**Source material**
• • • • • • •
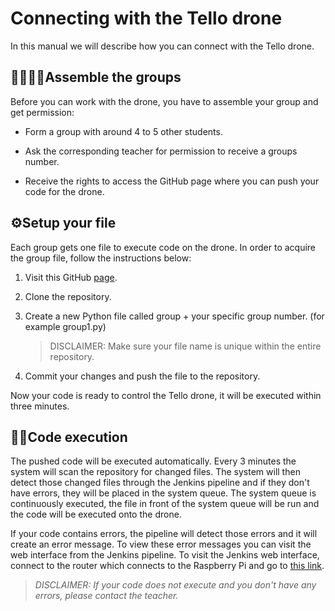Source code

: # Connecting with the Tello drone

In this manual we will describe how you can connect with the Tello drone. 

## :family_man_woman_girl_boy:Assemble the groups

Before you can work with the drone, you have to assemble your group and get permission:

- Form a group with around 4 to 5 other students.

- Ask the corresponding teacher for permission to receive a groups number.

- Receive the rights to access the GitHub page where you can push your code for the drone.

  

## :gear:Setup your file

Each group gets one file to execute code on the drone. In order to acquire the group file, follow the instructions below:

1. Visit this GitHub [page](https://github.com/SydneyM123/p-tff_ci_public).

2. Clone the repository.

3. Create a new Python file called group + your specific group number. (for example group1.py)

   > DISCLAIMER: Make sure your file name is unique within the entire repository.

4. Commit your changes and push the file to the repository.


Now your code is ready to control the Tello drone, it will be executed within three minutes.

## :man_technologist:Code execution 

The pushed code will be executed automatically. Every 3 minutes the system will scan the repository for changed files. The system will then detect those changed files through the Jenkins pipeline and if they don't have errors, they will be placed in the system queue. The system queue is continuously executed, the file in front of the system queue will be run and the code will be executed onto the drone.

If your code contains errors, the pipeline will detect those errors and it will create an error message. To view these error messages you can visit the web interface from the Jenkins pipeline. To visit the Jenkins web interface, connect to the router which connects to the Raspberry Pi and go to [this link](http://192.168.0.100:8080). 

> *DISCLAIMER: If your code does not execute and you don't have any errors, please contact the teacher.*



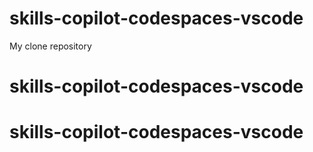 # skills-copilot-codespaces-vscode
My clone repository
# skills-copilot-codespaces-vscode
# skills-copilot-codespaces-vscode
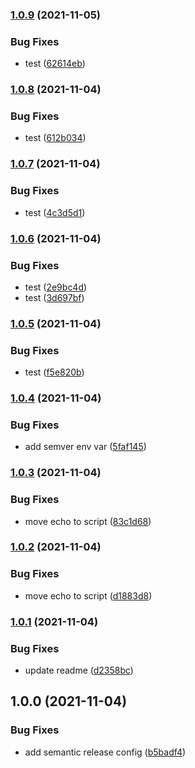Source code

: ### [1.0.9](https://github.com/samtjoorg/github-actions-test/compare/v1.0.8...v1.0.9) (2021-11-05)


### Bug Fixes

* test ([62614eb](https://github.com/samtjoorg/github-actions-test/commit/62614ebf0fcef858edfcd4cc5ee65327e49902e5))

### [1.0.8](https://github.com/samtjoorg/github-actions-test/compare/v1.0.7...v1.0.8) (2021-11-04)


### Bug Fixes

* test ([612b034](https://github.com/samtjoorg/github-actions-test/commit/612b0348f91d7456528bb12240f6e7a638a4a508))

### [1.0.7](https://github.com/samtjoorg/github-actions-test/compare/v1.0.6...v1.0.7) (2021-11-04)


### Bug Fixes

* test ([4c3d5d1](https://github.com/samtjoorg/github-actions-test/commit/4c3d5d16879ab25fff5f15d94afdc53e5667086b))

### [1.0.6](https://github.com/samtjoorg/github-actions-test/compare/v1.0.5...v1.0.6) (2021-11-04)


### Bug Fixes

* test ([2e9bc4d](https://github.com/samtjoorg/github-actions-test/commit/2e9bc4df5c5d1a3fb775f0aef017e63990442475))
* test ([3d697bf](https://github.com/samtjoorg/github-actions-test/commit/3d697bff3ac81c03899aceb3024f7cab8ccdac4f))

### [1.0.5](https://github.com/samtjoorg/github-actions-test/compare/v1.0.4...v1.0.5) (2021-11-04)


### Bug Fixes

* test ([f5e820b](https://github.com/samtjoorg/github-actions-test/commit/f5e820b46a86e391fab955196958623b6577da4f))

### [1.0.4](https://github.com/samtjoorg/github-actions-test/compare/v1.0.3...v1.0.4) (2021-11-04)


### Bug Fixes

* add semver env var ([5faf145](https://github.com/samtjoorg/github-actions-test/commit/5faf145190b228ed090ce1507d3ee3a1d2d06c54))

### [1.0.3](https://github.com/samtjoorg/github-actions-test/compare/v1.0.2...v1.0.3) (2021-11-04)


### Bug Fixes

* move echo to script ([83c1d68](https://github.com/samtjoorg/github-actions-test/commit/83c1d683eb520208b85c989865dd8f5087df9ede))

### [1.0.2](https://github.com/samtjoorg/github-actions-test/compare/v1.0.1...v1.0.2) (2021-11-04)


### Bug Fixes

* move echo to script ([d1883d8](https://github.com/samtjoorg/github-actions-test/commit/d1883d84fe812bfaa5a1137ef3f32ea4f7e1c757))

### [1.0.1](https://github.com/samtjoorg/github-actions-test/compare/v1.0.0...v1.0.1) (2021-11-04)


### Bug Fixes

* update readme ([d2358bc](https://github.com/samtjoorg/github-actions-test/commit/d2358bce32703670aec59721d66bb0256f2e6023))

## 1.0.0 (2021-11-04)


### Bug Fixes

* add semantic release config ([b5badf4](https://github.com/samtjoorg/github-actions-test/commit/b5badf42bc0ac5231a098429cdf294ef2a3a646e))
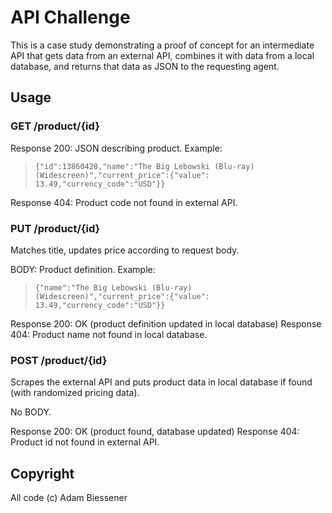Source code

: # API Challenge
This is a case study demonstrating a proof of concept for an intermediate API that gets data from an external API, combines it with data from a local database, and returns that data as JSON to the requesting agent.

## Usage

### GET /product/{id}
Response 200: JSON describing product. Example:
> `{"id":13860428,"name":"The Big Lebowski (Blu-ray) (Widescreen)","current_price":{"value": 13.49,"currency_code":"USD"}}`

Response 404: Product code not found in external API.

### PUT /product/{id}
Matches title, updates price according to request body.

BODY: Product definition. Example:
> `{"name":"The Big Lebowski (Blu-ray) (Widescreen)","current_price":{"value": 13.49,"currency_code":"USD"}}`

Response 200: OK (product definition updated in local database)
Response 404: Product name not found in local database.

### POST /product/{id}
Scrapes the external API and puts product data in local database if found (with randomized pricing data).

No BODY.

Response 200: OK (product found, database updated)
Response 404: Product id not found in external API.

## Copyright
All code (c) Adam Biessener
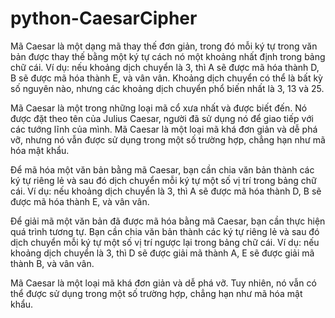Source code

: # python-CaesarCipher

Mã Caesar là một dạng mã thay thế đơn giản, trong đó mỗi ký tự trong văn bản được thay thế bằng một ký tự cách nó một khoảng nhất định trong bảng chữ cái. Ví dụ: nếu khoảng dịch chuyển là 3, thì A sẽ được mã hóa thành D, B sẽ được mã hóa thành E, và vân vân. Khoảng dịch chuyển có thể là bất kỳ số nguyên nào, nhưng các khoảng dịch chuyển phổ biến nhất là 3, 13 và 25.

Mã Caesar là một trong những loại mã cổ xưa nhất và được biết đến. Nó được đặt theo tên của Julius Caesar, người đã sử dụng nó để giao tiếp với các tướng lĩnh của mình. Mã Caesar là một loại mã khá đơn giản và dễ phá vỡ, nhưng nó vẫn được sử dụng trong một số trường hợp, chẳng hạn như mã hóa mật khẩu.

Để mã hóa một văn bản bằng mã Caesar, bạn cần chia văn bản thành các ký tự riêng lẻ và sau đó dịch chuyển mỗi ký tự một số vị trí trong bảng chữ cái. Ví dụ: nếu khoảng dịch chuyển là 3, thì A sẽ được mã hóa thành D, B sẽ được mã hóa thành E, và vân vân.

Để giải mã một văn bản đã được mã hóa bằng mã Caesar, bạn cần thực hiện quá trình tương tự. Bạn cần chia văn bản thành các ký tự riêng lẻ và sau đó dịch chuyển mỗi ký tự một số vị trí ngược lại trong bảng chữ cái. Ví dụ: nếu khoảng dịch chuyển là 3, thì D sẽ được giải mã thành A, E sẽ được giải mã thành B, và vân vân.

Mã Caesar là một loại mã khá đơn giản và dễ phá vỡ. Tuy nhiên, nó vẫn có thể được sử dụng trong một số trường hợp, chẳng hạn như mã hóa mật khẩu.
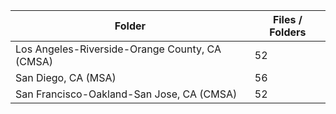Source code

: | Folder                                         |   Files / Folders |
|------------------------------------------------|-------------------|
| Los Angeles-Riverside-Orange County, CA (CMSA) |                52 |
| San Diego, CA (MSA)                            |                56 |
| San Francisco-Oakland-San Jose, CA (CMSA)      |                52 |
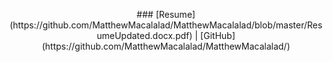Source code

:<p align = "center">
### [Resume](https://github.com/MatthewMacalalad/MatthewMacalalad/blob/master/ResumeUpdated.docx.pdf) | [GitHub](https://github.com/MatthewMacalalad/MatthewMacalalad/)
</p>
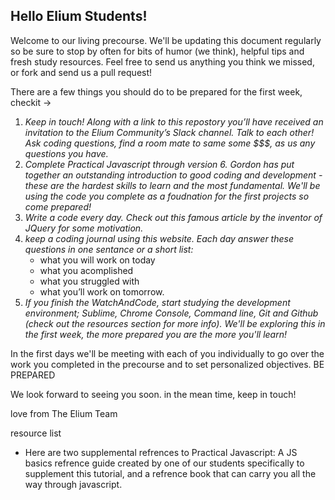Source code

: ## Hello Elium Students!

Welcome to our living precourse.  We'll be updating this document regularly so be sure to stop by often for bits of humor (we think), helpful tips and fresh study resources.  Feel free to send us anything you think we missed, or fork and send us a pull request!

There are a few things you should do to be prepared for the first week, checkit ->

1. _Keep in touch!  Along with a link to this repostory you’ll have received an invitation to the Elium Community’s Slack channel.  Talk to each other!  Ask coding questions, find a room mate to same some $$$, as us any questions you have._
2. _Complete Practical Javascript through version 6. Gordon has put together an outstanding introduction to good coding and development - these are the hardest skills to learn and the most fundamental. We'll be using the code you complete as a foudnation for the first projects so come prepared!_
3. _Write a code every day. Check out this famous article by the inventor of JQuery for some motivation._
4. _keep a coding journal using this website.  Each day answer these questions in one sentance or a short list:_ 
 	* what you will work on today 
	* what you acomplished	
	* what you struggled with	
	* what you’ll work on tomorrow. 
5. _If you finish the WatchAndCode, start studying the development environment; Sublime, Chrome Console, Command line, Git and Github (check out the resources section for more info).  We'll be exploring this in the first week, the more prepared you are the more you'll learn!_

In the first days we'll be meeting with each of you individually to go over the work you completed in the precourse and to set personalized objectives.  BE PREPARED

We look forward to seeing you soon. in the mean time, keep in touch!

love from The Elium Team
 
 
resource list
- Here are two supplemental refrences to Practical Javascript: A JS basics refrence guide created by one of our students specifically to supplement this tutorial, and a refrence book that can carry you all the way through javascript.
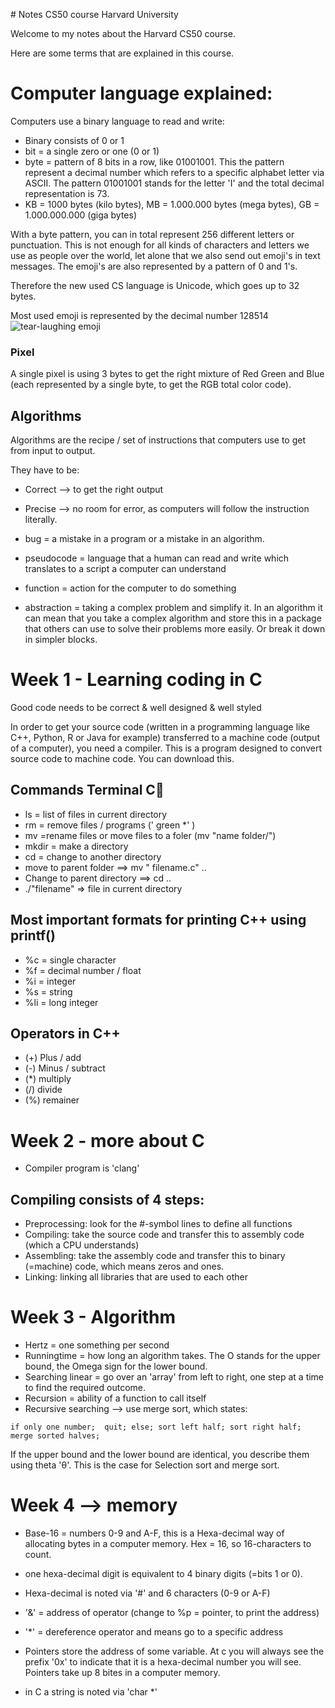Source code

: ﻿﻿﻿﻿﻿﻿﻿﻿﻿﻿﻿﻿﻿# ﻿﻿﻿﻿﻿﻿﻿﻿﻿﻿﻿﻿﻿﻿Notes CS50 course Harvard University﻿Welcome to my notes about the Harvard CS50 course. Here are some terms that are explained in this course.  # Computer language explained:Computers use a binary language to read and write: - Binary consists of 0 or 1- bit = a single zero or one (0 or 1)- byte = pattern of 8 bits in a row, like 01001001. This the pattern represent a decimal number which refers to a specific alphabet letter via ASCII. The pattern 01001001 stands for the letter 'I' and the total decimal representation is 73. - KB = 1000 bytes (kilo bytes), MB = 1.000.000 bytes (mega bytes), GB = 1.000.000.000 (giga bytes)With a byte pattern, you can in total represent 256 different letters or punctuation. This is not enough for all kinds of characters and letters we use as people over the world, let alone that we also send out emoji's in text messages. The emoji's are also represented by a pattern of 0 and 1's. Therefore the new used CS language is Unicode, which goes up to 32 bytes. Most used emoji is represented by the decimal number 128514![tear-laughing emoji](https://i.pinimg.com/originals/c7/5d/52/c75d524d2bd561a23d5bf0cc2688ad48.png)### PixelA single pixel is using 3 bytes to get the right mixture of Red Green and Blue (each represented by a single byte, to get the RGB total color code).## AlgorithmsAlgorithms are the recipe / set of instructions that computers use to get from input to output. They have to be: - Correct --> to get the right output- Precise --> no room for error, as computers will follow the instruction literally.- bug = a mistake in a program  or a mistake in an algorithm. - pseudocode = language that a human can read and write which translates to a script a computer can understand- function = action for the computer to do something- abstraction = taking a complex problem and simplify it. In an algorithm it can mean that you take a complex algorithm and store this in a package that others can use to solve their problems more easily. Or break it down in simpler blocks.# Week 1 - Learning coding in CGood code needs to be correct & well designed & well styledIn order to get your source code (written in a programming language like C++, Python, R or Java for example) transferred to a machine code (output of a computer), you need a compiler. This is a program designed to convert source code to machine code. You can download this. ## Commands Terminal C- ls = list of files in current directory- rm = remove files / programs (' green *' ) - mv =rename files or move files to a foler (mv "name folder/")- mkdir = make a directory- cd = change to another directory- move to parent folder ==> mv " filename.c"  ..- Change to parent directory ==> cd ..- ./"filename"  => file in current directory## Most important formats for printing C++ using printf()- %c = single character- %f = decimal number / float- %i = integer- %s = string- %li = long integer## Operators in C++- (+)  Plus  / add- (-) Minus / subtract- (*) multiply- (/)  divide- (%) remainer# Week 2 - more about C- Compiler program is 'clang' ## Compiling consists of 4 steps:- Preprocessing: look for the #-symbol lines to define all functions- Compiling: take the source code and transfer this to assembly code (which a CPU understands)- Assembling: take the assembly code and transfer this to binary (=machine) code, which means zeros and ones. - Linking: linking all libraries that are used to each other# Week 3 - Algorithm- Hertz = one something per second- Runningtime = how long an algorithm takes. The O stands for the upper bound, the Omega sign for the lower bound. - Searching linear = go over an 'array' from left to right, one step at a time to find the required outcome. - Recursion = ability of a function to call itself- Recursive searching --> use merge sort, which states:`if only one number; quit;else;sort left half;sort right half;merge sorted halves;`If the upper bound and the lower bound are identical, you describe them using theta 'θ'. This is the case for Selection sort and merge sort. # Week 4 --> memory- Base-16 = numbers 0-9 and A-F, this is a Hexa-decimal way of allocating bytes in a computer memory. Hex = 16, so 16-characters to count. - one hexa-decimal digit is equivalent to 4 binary digits (=bits 1 or 0). - Hexa-decimal is noted via '#' and 6 characters (0-9 or A-F)- '&' = address of operator (change to %p = pointer, to print the address)- '*' = dereference operator and means go to a specific address- Pointers store the address of some variable.  At c you will always see the prefix '0x' to indicate that it is a hexa-decimal number you will see. Pointers take up 8 bites in a computer memory. - in C a string is noted via 'char *'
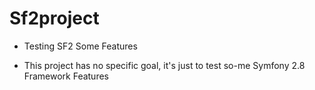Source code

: 
# Sf2project
- Testing SF2 Some Features

- This project has no specific goal, it's just to test so-me Symfony 2.8 Framework Features

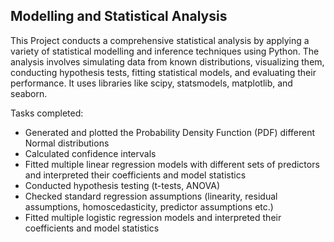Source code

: ## Modelling and Statistical Analysis

This Project conducts a comprehensive statistical analysis by applying a variety of statistical modelling and inference techniques using Python. The analysis involves simulating data from known distributions, visualizing them, conducting hypothesis tests, fitting statistical models, and evaluating their performance. It uses libraries like scipy, statsmodels, matplotlib, and seaborn.

Tasks completed:

* Generated and plotted the Probability Density Function (PDF) different Normal distributions
* Calculated confidence intervals
* Fitted multiple linear regression models with different sets of predictors and interpreted their coefficients and model statistics
* Conducted hypothesis testing (t-tests, ANOVA)
* Checked standard regression assumptions (linearity, residual assumptions, homoscedasticity, predictor assumptions etc.)
* Fitted multiple logistic regression models and interpreted their coefficients and model statistics
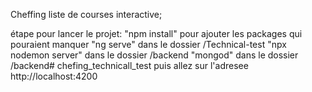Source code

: Cheffing liste de courses interactive;

étape pour lancer le projet:
    "npm install" pour ajouter les packages qui pouraient manquer
    "ng serve" dans le dossier /Technical-test
    "npx nodemon server" dans le dossier /backend
    "mongod" dans le dossier /backend# chefing_technicall_test
    puis allez sur l'adresee http://localhost:4200
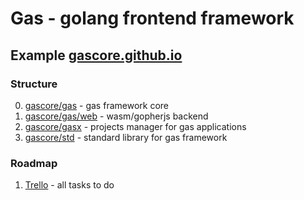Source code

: # Gas - golang frontend framework

## Example [gascore.github.io](https://gascore.github.io)

### Structure

0. [gascore/gas](https://github.com/gascore/gas) - gas framework core
1. [gascore/gas/web](https://github.com/gascore/gas/blob/master/web) - wasm/gopherjs backend
2. [gascore/gasx](https://github.com/gascore/gasx) - projects manager for gas applications
3. [gascore/std](https://github.com/gascore/std) - standard library for gas framework

### Roadmap

1. [Trello](https://trello.com/invite/b/vB6waN51/993a187d5dd168a9a3a05093c42ed63e/gasgasgas) - all tasks to do
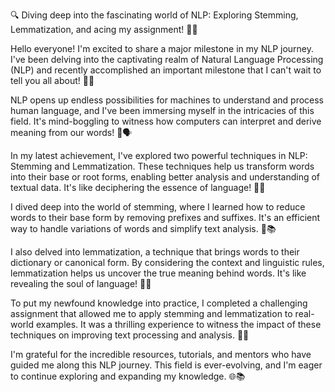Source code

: 🔍 Diving deep into the fascinating world of NLP: Exploring Stemming, Lemmatization, and acing my assignment! 📝💡

Hello everyone! I'm excited to share a major milestone in my NLP journey. I've been delving into the captivating realm of Natural Language Processing (NLP) and recently accomplished an important milestone that I can't wait to tell you all about! 🌟🚀

NLP opens up endless possibilities for machines to understand and process human language, and I've been immersing myself in the intricacies of this field. It's mind-boggling to witness how computers can interpret and derive meaning from our words! 🤖🗣️

In my latest achievement, I've explored two powerful techniques in NLP: Stemming and Lemmatization. These techniques help us transform words into their base or root forms, enabling better analysis and understanding of textual data. It's like deciphering the essence of language! 🌱✨

I dived deep into the world of stemming, where I learned how to reduce words to their base form by removing prefixes and suffixes. It's an efficient way to handle variations of words and simplify text analysis. 🌾📚

I also delved into lemmatization, a technique that brings words to their dictionary or canonical form. By considering the context and linguistic rules, lemmatization helps us uncover the true meaning behind words. It's like revealing the soul of language! 📖💫

To put my newfound knowledge into practice, I completed a challenging assignment that allowed me to apply stemming and lemmatization to real-world examples. It was a thrilling experience to witness the impact of these techniques on improving text processing and analysis. 🚀💬

I'm grateful for the incredible resources, tutorials, and mentors who have guided me along this NLP journey. This field is ever-evolving, and I'm eager to continue exploring and expanding my knowledge. 🌐📚

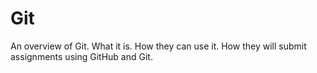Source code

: # Git

An overview of Git. What it is. How they can use it. How they will submit assignments using GitHub and Git.

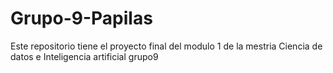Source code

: # Grupo-9-Papilas
Este repositorio tiene el proyecto final del modulo 1 de la mestria Ciencia de datos e Inteligencia artificial grupo9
• • • • • • •
**How to complete this task**
Give exactly the lines above that run from the line with "models and interpreted their coefficients and model statistics" to the line with "In my latest", both included, leaving every picture out.

**Solution below**
* Fitted multiple logistic regression models and interpreted their coefficients and model statistics
Source code

: Cheffing liste de courses interactive;

étape pour lancer le projet:
    "npm install" pour ajouter les packages qui pouraient manquer
    "ng serve" dans le dossier /Technical-test
    "npx nodemon server" dans le dossier /backend
    "mongod" dans le dossier /backend# chefing_technicall_test
    puis allez sur l'adresee http://localhost:4200
Source code

: # Gas - golang frontend framework

## Example [gascore.github.io](https://gascore.github.io)

### Structure

0. [gascore/gas](https://github.com/gascore/gas) - gas framework core
1. [gascore/gas/web](https://github.com/gascore/gas/blob/master/web) - wasm/gopherjs backend
2. [gascore/gasx](https://github.com/gascore/gasx) - projects manager for gas applications
3. [gascore/std](https://github.com/gascore/std) - standard library for gas framework

### Roadmap

1. [Trello](https://trello.com/invite/b/vB6waN51/993a187d5dd168a9a3a05093c42ed63e/gasgasgas) - all tasks to do
Source code

: 🔍 Diving deep into the fascinating world of NLP: Exploring Stemming, Lemmatization, and acing my assignment! 📝💡

Hello everyone! I'm excited to share a major milestone in my NLP journey. I've been delving into the captivating realm of Natural Language Processing (NLP) and recently accomplished an important milestone that I can't wait to tell you all about! 🌟🚀

NLP opens up endless possibilities for machines to understand and process human language, and I've been immersing myself in the intricacies of this field. It's mind-boggling to witness how computers can interpret and derive meaning from our words! 🤖🗣️

In my latest achievement, I've explored two powerful techniques in NLP: Stemming and Lemmatization. These techniques help us transform words into their base or root forms, enabling better analysis and understanding of textual data. It's like deciphering the essence of language! 🌱✨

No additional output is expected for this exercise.